Task directions: Print each entry again exactly as written, and keep the pictures out.

(Saved data entries)
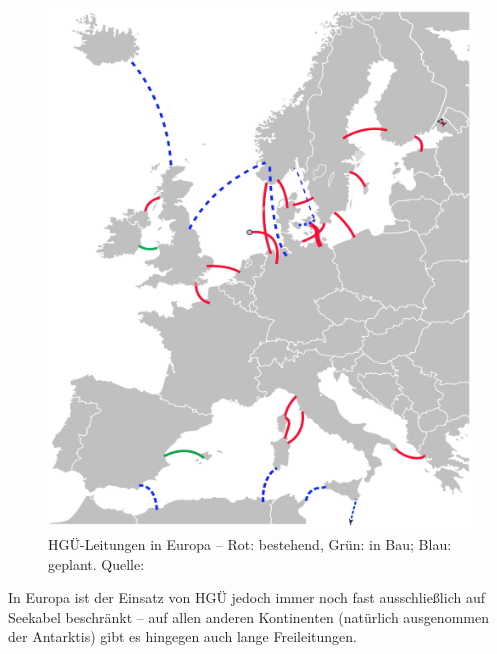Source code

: \begin{figure}[htbn]
\begin{center}
\noindent
\includegraphics[scale=0.5]{HVDC_Europe.png}
\end{center}
\caption{HGÜ-Leitungen in Europa -- Rot: bestehend, Grün: in Bau; Blau: geplant. Quelle: \cite{Europa}}
\label{pic:Europa}
\end{figure}

In Europa ist der Einsatz von HGÜ jedoch immer noch fast ausschließlich auf Seekabel beschränkt -- auf allen anderen Kontinenten (natürlich ausgenommen der Antarktis) gibt es hingegen auch lange Freileitungen.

Written answer:
Source code

: \begin{figure}[htbn]
\begin{center}
\noindent
\includegraphics[scale=0.5]{HVDC_Europe.png}
\end{center}
\caption{HGÜ-Leitungen in Europa -- Rot: bestehend, Grün: in Bau; Blau: geplant. Quelle: \cite{Europa}}
\label{pic:Europa}
\end{figure}

In Europa ist der Einsatz von HGÜ jedoch immer noch fast ausschließlich auf Seekabel beschränkt -- auf allen anderen Kontinenten (natürlich ausgenommen der Antarktis) gibt es hingegen auch lange Freileitungen.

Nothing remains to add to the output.